I want to encapsulate a multiprocessing task into a class. Both control and worker functions are members of the class. The workers are run using Pool.map_async()
, so the results can be processed while other workers are still running. The results for processing are stored in multiprocessing.Queue
. When the Queue is an instance variable, it doesn't work, whereas global variable or class variable, it works.
Example:
import multiprocessing
class A():
# Queue as instance variable
def __init__(self):
self.qout = multiprocessing.Queue()
def worker(self,x):
self.qout.put(x*x)
def process(self):
values = range(10)
with multiprocessing.Pool() as pool:
res = pool.map_async(self.worker,values)
while (not self.qout.empty() or
not res.ready()):
val = self.qout.get()
print(val)
qoutB = multiprocessing.Queue()
class B():
# Queue as global variable
def __init__(self):
pass
def worker(self,x):
qoutB.put(x*x)
def process(self):
values = range(10)
with multiprocessing.Pool() as pool:
res = pool.map_async(self.worker,values)
while (not qoutB.empty() or
not res.ready()):
val = qoutB.get()
print(val)
class C():
# Queue as Class variable
qout = multiprocessing.Queue()
def __init__(self):
pass
def worker(self,x):
self.qout.put(x*x)
def process(self):
values = range(10)
with multiprocessing.Pool() as pool:
res = pool.map_async(self.worker,values)
while (not self.qout.empty() or
not res.ready()):
val = self.qout.get()
print(val)
Now, when you call class as follows (put it below classes definitions)
a=A()
a.process()
does not work (probably stops waiting on self.qout.get()
, but
a=B()
a.process()
and
a=C()
a.process()
works (prints results).
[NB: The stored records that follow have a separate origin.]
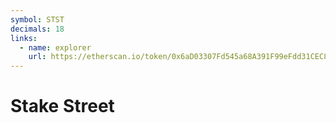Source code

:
 ```yaml
---
symbol: STST
decimals: 18
links:
  - name: explorer
    url: https://etherscan.io/token/0x6aD03307Fd545a68A391F99eFdd31CEC86569A4C
---
```


# Stake Street
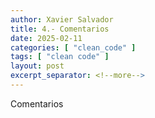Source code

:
 ```yaml
---
author: Xavier Salvador
title: 4.- Comentarios
date: 2025-02-11
categories: [ "clean_code" ]
tags: [ "clean code" ]
layout: post
excerpt_separator: <!--more-->
---
```


Comentarios
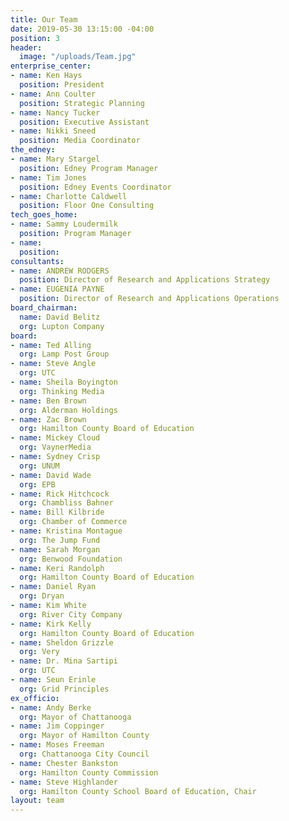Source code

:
 ```yaml
---
title: Our Team
date: 2019-05-30 13:15:00 -04:00
position: 3
header:
  image: "/uploads/Team.jpg"
enterprise_center:
- name: Ken Hays
  position: President
- name: Ann Coulter
  position: Strategic Planning
- name: Nancy Tucker
  position: Executive Assistant
- name: Nikki Sneed
  position: Media Coordinator
the_edney:
- name: Mary Stargel
  position: Edney Program Manager
- name: Tim Jones
  position: Edney Events Coordinator
- name: Charlotte Caldwell
  position: Floor One Consulting
tech_goes_home:
- name: Sammy Loudermilk
  position: Program Manager
- name: 
  position: 
consultants:
- name: ANDREW RODGERS
  position: Director of Research and Applications Strategy
- name: EUGENIA PAYNE
  position: Director of Research and Applications Operations
board_chairman:
  name: David Belitz
  org: Lupton Company
board:
- name: Ted Alling
  org: Lamp Post Group
- name: Steve Angle
  org: UTC
- name: Sheila Boyington
  org: Thinking Media
- name: Ben Brown
  org: Alderman Holdings
- name: Zac Brown
  org: Hamilton County Board of Education
- name: Mickey Cloud
  org: VaynerMedia
- name: Sydney Crisp
  org: UNUM
- name: David Wade
  org: EPB
- name: Rick Hitchcock
  org: Chambliss Bahner
- name: Bill Kilbride
  org: Chamber of Commerce
- name: Kristina Montague
  org: The Jump Fund
- name: Sarah Morgan
  org: Benwood Foundation
- name: Keri Randolph
  org: Hamilton County Board of Education
- name: Daniel Ryan
  org: Dryan
- name: Kim White
  org: River City Company
- name: Kirk Kelly
  org: Hamilton County Board of Education
- name: Sheldon Grizzle
  org: Very
- name: Dr. Mina Sartipi
  org: UTC
- name: Seun Erinle
  org: Grid Principles
ex_officio:
- name: Andy Berke
  org: Mayor of Chattanooga
- name: Jim Coppinger
  org: Mayor of Hamilton County
- name: Moses Freeman
  org: Chattanooga City Council
- name: Chester Bankston
  org: Hamilton County Commission
- name: Steve Highlander
  org: Hamilton County School Board of Education, Chair
layout: team
---
```


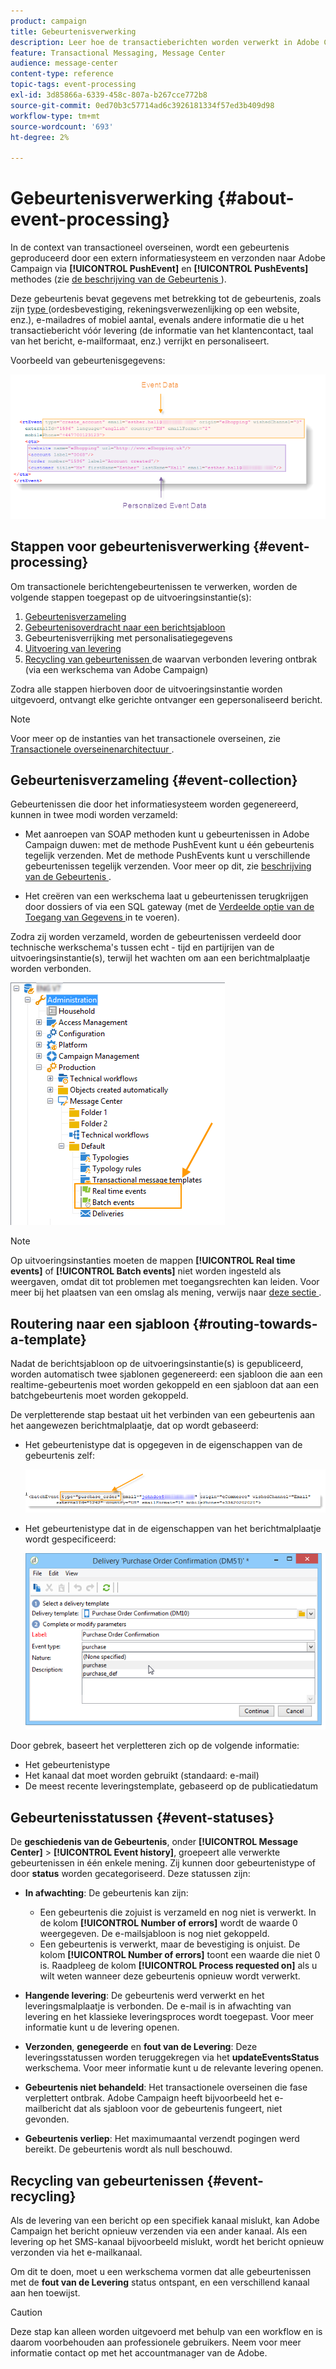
 ```yaml
---
product: campaign
title: Gebeurtenisverwerking
description: Leer hoe de transactieberichten worden verwerkt in Adobe Campaign Classic
feature: Transactional Messaging, Message Center
audience: message-center
content-type: reference
topic-tags: event-processing
exl-id: 3d85866a-6339-458c-807a-b267cce772b8
source-git-commit: 0ed70b3c57714ad6c3926181334f57ed3b409d98
workflow-type: tm+mt
source-wordcount: '693'
ht-degree: 2%

---
```


# Gebeurtenisverwerking {#about-event-processing}



In de context van transactioneel overseinen, wordt een gebeurtenis geproduceerd door een extern informatiesysteem en verzonden naar Adobe Campaign via **[!UICONTROL PushEvent]** en **[!UICONTROL PushEvents]** methodes (zie [ de beschrijving van de Gebeurtenis ](../../message-center/using/event-description.md)).

Deze gebeurtenis bevat gegevens met betrekking tot de gebeurtenis, zoals zijn [ type ](../../message-center/using/creating-event-types.md) (ordesbevestiging, rekeningsverwezenlijking op een website, enz.), e-mailadres of mobiel aantal, evenals andere informatie die u het transactiebericht vóór levering (de informatie van het klantencontact, taal van het bericht, e-mailformaat, enz.) verrijkt en personaliseert.

Voorbeeld van gebeurtenisgegevens:

![](assets/messagecenter_events_request_001.png)

## Stappen voor gebeurtenisverwerking {#event-processing}

Om transactionele berichtengebeurtenissen te verwerken, worden de volgende stappen toegepast op de uitvoeringsinstantie(s):

1. [Gebeurtenisverzameling](#event-collection)
1. [Gebeurtenisoverdracht naar een berichtsjabloon](#routing-towards-a-template)
1. Gebeurtenisverrijking met personalisatiegegevens
1. [Uitvoering van levering](../../message-center/using/delivery-execution.md)
1. [ Recycling van gebeurtenissen ](#event-recycling) de waarvan verbonden levering ontbrak (via een werkschema van Adobe Campaign)

Zodra alle stappen hierboven door de uitvoeringsinstantie worden uitgevoerd, ontvangt elke gerichte ontvanger een gepersonaliseerd bericht.

>[!NOTE]
>
>Voor meer op de instanties van het transactionele overseinen, zie [ Transactionele overseinenarchitectuur ](../../message-center/using/transactional-messaging-architecture.md).


## Gebeurtenisverzameling {#event-collection}

Gebeurtenissen die door het informatiesysteem worden gegenereerd, kunnen in twee modi worden verzameld:

* Met aanroepen van SOAP methoden kunt u gebeurtenissen in Adobe Campaign duwen: met de methode PushEvent kunt u één gebeurtenis tegelijk verzenden. Met de methode PushEvents kunt u verschillende gebeurtenissen tegelijk verzenden. Voor meer op dit, zie [ beschrijving van de Gebeurtenis ](../../message-center/using/event-description.md).

* Het creëren van een werkschema laat u gebeurtenissen terugkrijgen door dossiers of via een SQL gateway (met de [ Verdeelde optie van de Toegang van Gegevens ](../../installation/using/about-fda.md) in te voeren).

Zodra zij worden verzameld, worden de gebeurtenissen verdeeld door technische werkschema&#39;s tussen echt - tijd en partijrijen van de uitvoeringsinstantie(s), terwijl het wachten om aan een berichtmalplaatje worden verbonden.

![](assets/messagecenter_events_queues_001.png)

>[!NOTE]
>
>Op uitvoeringsinstanties moeten de mappen **[!UICONTROL Real time events]** of **[!UICONTROL Batch events]** niet worden ingesteld als weergaven, omdat dit tot problemen met toegangsrechten kan leiden. Voor meer bij het plaatsen van een omslag als mening, verwijs naar [ deze sectie ](../../platform/using/access-management-folders.md).

## Routering naar een sjabloon {#routing-towards-a-template}

Nadat de berichtsjabloon op de uitvoeringsinstantie(s) is gepubliceerd, worden automatisch twee sjablonen gegenereerd: een sjabloon die aan een realtime-gebeurtenis moet worden gekoppeld en een sjabloon dat aan een batchgebeurtenis moet worden gekoppeld.

De verpletterende stap bestaat uit het verbinden van een gebeurtenis aan het aangewezen berichtmalplaatje, dat op wordt gebaseerd:

* Het gebeurtenistype dat is opgegeven in de eigenschappen van de gebeurtenis zelf:

  ![](assets/messagecenter_event_type_001.png)

* Het gebeurtenistype dat in de eigenschappen van het berichtmalplaatje wordt gespecificeerd:

  ![](assets/messagecenter_event_type_002.png)

Door gebrek, baseert het verpletteren zich op de volgende informatie:

* Het gebeurtenistype
* Het kanaal dat moet worden gebruikt (standaard: e-mail)
* De meest recente leveringstemplate, gebaseerd op de publicatiedatum

## Gebeurtenisstatussen {#event-statuses}

De **geschiedenis van de Gebeurtenis**, onder **[!UICONTROL Message Center]** > **[!UICONTROL Event history]**, groepeert alle verwerkte gebeurtenissen in één enkele mening. Zij kunnen door gebeurtenistype of door **status** worden gecategoriseerd. Deze statussen zijn:

* **In afwachting**: De gebeurtenis kan zijn:

   * Een gebeurtenis die zojuist is verzameld en nog niet is verwerkt. In de kolom **[!UICONTROL Number of errors]** wordt de waarde 0 weergegeven. De e-mailsjabloon is nog niet gekoppeld.
   * Een gebeurtenis is verwerkt, maar de bevestiging is onjuist. De kolom **[!UICONTROL Number of errors]** toont een waarde die niet 0 is. Raadpleeg de kolom **[!UICONTROL Process requested on]** als u wilt weten wanneer deze gebeurtenis opnieuw wordt verwerkt.

* **Hangende levering**: De gebeurtenis werd verwerkt en het leveringsmalplaatje is verbonden. De e-mail is in afwachting van levering en het klassieke leveringsproces wordt toegepast. Voor meer informatie kunt u de levering openen.
* **Verzonden**, **genegeerde** en **fout van de Levering**: Deze leveringsstatussen worden teruggekregen via het **updateEventsStatus** werkschema. Voor meer informatie kunt u de relevante levering openen.
* **Gebeurtenis niet behandeld**: Het transactionele overseinen die fase verplettert ontbrak. Adobe Campaign heeft bijvoorbeeld het e-mailbericht dat als sjabloon voor de gebeurtenis fungeert, niet gevonden.
* **Gebeurtenis verliep**: Het maximumaantal verzendt pogingen werd bereikt. De gebeurtenis wordt als null beschouwd.

## Recycling van gebeurtenissen {#event-recycling}

Als de levering van een bericht op een specifiek kanaal mislukt, kan Adobe Campaign het bericht opnieuw verzenden via een ander kanaal. Als een levering op het SMS-kanaal bijvoorbeeld mislukt, wordt het bericht opnieuw verzonden via het e-mailkanaal.

Om dit te doen, moet u een werkschema vormen dat alle gebeurtenissen met de **fout van de Levering** status ontspant, en een verschillend kanaal aan hen toewijst.

>[!CAUTION]
>
>Deze stap kan alleen worden uitgevoerd met behulp van een workflow en is daarom voorbehouden aan professionele gebruikers. Neem voor meer informatie contact op met het accountmanager van de Adobe.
Why?
I haven't found any relevant info in Python documentation. I haven't tried to pass the queue as an argument, but it is a feature which should be hidden from the user.
The B option should be out of question, C is not ideal, as the queue would be shared between all instances of the class.
Note: This is tested on Linux (Debian, Python 3.5 from repository).